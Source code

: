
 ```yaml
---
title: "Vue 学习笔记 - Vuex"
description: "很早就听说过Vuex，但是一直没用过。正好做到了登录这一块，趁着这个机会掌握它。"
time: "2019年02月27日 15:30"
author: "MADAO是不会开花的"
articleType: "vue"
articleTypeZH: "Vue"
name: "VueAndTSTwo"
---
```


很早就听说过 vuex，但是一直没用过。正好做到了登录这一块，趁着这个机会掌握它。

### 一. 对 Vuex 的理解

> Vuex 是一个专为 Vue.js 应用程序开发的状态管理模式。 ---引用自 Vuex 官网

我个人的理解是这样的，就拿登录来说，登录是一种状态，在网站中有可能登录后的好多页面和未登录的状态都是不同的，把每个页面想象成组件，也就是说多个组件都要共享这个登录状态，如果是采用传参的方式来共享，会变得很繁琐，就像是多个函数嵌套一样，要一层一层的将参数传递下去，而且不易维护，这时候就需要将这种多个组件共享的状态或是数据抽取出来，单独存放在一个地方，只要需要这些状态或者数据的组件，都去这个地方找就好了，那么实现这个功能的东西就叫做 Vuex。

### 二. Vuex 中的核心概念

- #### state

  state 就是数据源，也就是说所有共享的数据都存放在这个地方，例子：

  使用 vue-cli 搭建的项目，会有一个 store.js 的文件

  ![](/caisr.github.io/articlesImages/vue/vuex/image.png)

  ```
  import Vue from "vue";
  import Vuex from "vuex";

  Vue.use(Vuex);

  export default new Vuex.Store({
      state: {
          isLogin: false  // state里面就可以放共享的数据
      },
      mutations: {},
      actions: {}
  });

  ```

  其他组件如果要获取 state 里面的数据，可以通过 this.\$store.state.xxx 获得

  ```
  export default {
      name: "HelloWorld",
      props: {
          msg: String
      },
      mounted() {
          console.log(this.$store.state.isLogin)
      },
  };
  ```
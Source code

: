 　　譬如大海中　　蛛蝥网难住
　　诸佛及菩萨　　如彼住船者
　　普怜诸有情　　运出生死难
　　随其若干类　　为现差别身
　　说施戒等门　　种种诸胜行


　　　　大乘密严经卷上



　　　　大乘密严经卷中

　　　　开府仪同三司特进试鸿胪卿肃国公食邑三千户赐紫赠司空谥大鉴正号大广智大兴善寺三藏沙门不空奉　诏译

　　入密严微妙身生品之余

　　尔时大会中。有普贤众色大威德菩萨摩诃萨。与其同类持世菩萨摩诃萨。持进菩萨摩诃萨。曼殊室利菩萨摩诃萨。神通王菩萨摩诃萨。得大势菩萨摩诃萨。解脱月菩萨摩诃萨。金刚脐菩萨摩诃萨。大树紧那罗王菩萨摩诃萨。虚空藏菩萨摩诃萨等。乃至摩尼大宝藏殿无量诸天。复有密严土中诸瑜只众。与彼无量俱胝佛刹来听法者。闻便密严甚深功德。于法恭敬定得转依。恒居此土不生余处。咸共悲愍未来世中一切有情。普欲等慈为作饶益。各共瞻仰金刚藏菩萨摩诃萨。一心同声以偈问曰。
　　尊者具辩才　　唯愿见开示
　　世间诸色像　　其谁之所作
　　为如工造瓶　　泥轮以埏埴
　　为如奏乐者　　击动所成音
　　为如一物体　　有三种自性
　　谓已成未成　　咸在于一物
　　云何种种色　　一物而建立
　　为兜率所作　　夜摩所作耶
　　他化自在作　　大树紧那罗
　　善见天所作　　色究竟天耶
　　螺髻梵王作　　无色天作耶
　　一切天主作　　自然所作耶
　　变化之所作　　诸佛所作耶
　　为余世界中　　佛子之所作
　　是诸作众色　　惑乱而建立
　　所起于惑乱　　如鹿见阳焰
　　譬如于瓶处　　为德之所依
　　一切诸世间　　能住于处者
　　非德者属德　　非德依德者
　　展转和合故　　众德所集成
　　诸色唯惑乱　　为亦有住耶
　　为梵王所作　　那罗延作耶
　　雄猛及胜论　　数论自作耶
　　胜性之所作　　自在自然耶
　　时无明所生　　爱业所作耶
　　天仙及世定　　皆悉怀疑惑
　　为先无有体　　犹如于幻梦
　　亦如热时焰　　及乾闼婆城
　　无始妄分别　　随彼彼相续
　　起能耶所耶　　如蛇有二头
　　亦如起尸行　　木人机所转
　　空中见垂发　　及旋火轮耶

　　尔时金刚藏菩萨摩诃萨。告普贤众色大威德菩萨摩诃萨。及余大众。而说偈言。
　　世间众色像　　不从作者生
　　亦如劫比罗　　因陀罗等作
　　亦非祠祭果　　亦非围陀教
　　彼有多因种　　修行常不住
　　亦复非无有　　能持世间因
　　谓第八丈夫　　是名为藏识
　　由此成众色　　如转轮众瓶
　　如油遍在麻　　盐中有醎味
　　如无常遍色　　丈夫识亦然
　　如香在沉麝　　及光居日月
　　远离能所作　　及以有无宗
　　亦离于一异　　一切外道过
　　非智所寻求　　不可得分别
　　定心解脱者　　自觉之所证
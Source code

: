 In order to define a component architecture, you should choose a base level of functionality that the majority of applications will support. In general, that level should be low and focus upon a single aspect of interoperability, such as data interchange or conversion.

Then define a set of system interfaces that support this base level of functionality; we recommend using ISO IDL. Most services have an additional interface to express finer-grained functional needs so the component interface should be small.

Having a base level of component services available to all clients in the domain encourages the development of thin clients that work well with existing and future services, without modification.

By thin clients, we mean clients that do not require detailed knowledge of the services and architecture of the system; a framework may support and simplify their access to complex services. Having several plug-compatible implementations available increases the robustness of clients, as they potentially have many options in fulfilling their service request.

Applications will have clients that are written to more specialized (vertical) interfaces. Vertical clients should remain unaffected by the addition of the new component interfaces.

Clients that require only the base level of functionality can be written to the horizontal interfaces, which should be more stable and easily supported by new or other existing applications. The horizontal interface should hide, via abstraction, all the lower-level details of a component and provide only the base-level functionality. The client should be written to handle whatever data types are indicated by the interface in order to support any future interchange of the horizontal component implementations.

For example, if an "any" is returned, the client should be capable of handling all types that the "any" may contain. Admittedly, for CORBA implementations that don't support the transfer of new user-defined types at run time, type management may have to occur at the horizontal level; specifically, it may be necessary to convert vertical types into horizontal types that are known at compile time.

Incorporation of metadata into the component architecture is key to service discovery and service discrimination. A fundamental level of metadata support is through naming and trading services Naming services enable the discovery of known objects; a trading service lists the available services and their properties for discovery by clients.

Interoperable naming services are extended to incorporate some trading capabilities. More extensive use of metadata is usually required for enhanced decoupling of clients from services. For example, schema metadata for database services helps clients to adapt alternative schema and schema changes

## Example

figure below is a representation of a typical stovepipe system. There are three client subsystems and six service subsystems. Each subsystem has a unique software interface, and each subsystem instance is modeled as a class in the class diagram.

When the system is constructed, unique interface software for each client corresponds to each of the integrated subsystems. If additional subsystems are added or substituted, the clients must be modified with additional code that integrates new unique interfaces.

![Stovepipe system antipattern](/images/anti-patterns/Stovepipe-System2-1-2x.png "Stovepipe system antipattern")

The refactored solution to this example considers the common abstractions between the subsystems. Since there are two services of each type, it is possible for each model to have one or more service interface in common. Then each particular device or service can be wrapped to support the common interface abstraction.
------------------------------------
• TASK DIRECTIONS: Please give back exactly the lines of this listing beginning at the line with "interchange or conversion." and ending with the line with "Applications will have", both included, and nothing else.

• ANSWER TO THE EXERCISE:
: In order to define a component architecture, you should choose a base level of functionality that the majority of applications will support. In general, that level should be low and focus upon a single aspect of interoperability, such as data interchange or conversion.

Then define a set of system interfaces that support this base level of functionality; we recommend using ISO IDL. Most services have an additional interface to express finer-grained functional needs so the component interface should be small.

Having a base level of component services available to all clients in the domain encourages the development of thin clients that work well with existing and future services, without modification.

By thin clients, we mean clients that do not require detailed knowledge of the services and architecture of the system; a framework may support and simplify their access to complex services. Having several plug-compatible implementations available increases the robustness of clients, as they potentially have many options in fulfilling their service request.

Applications will have clients that are written to more specialized (vertical) interfaces. Vertical clients should remain unaffected by the addition of the new component interfaces.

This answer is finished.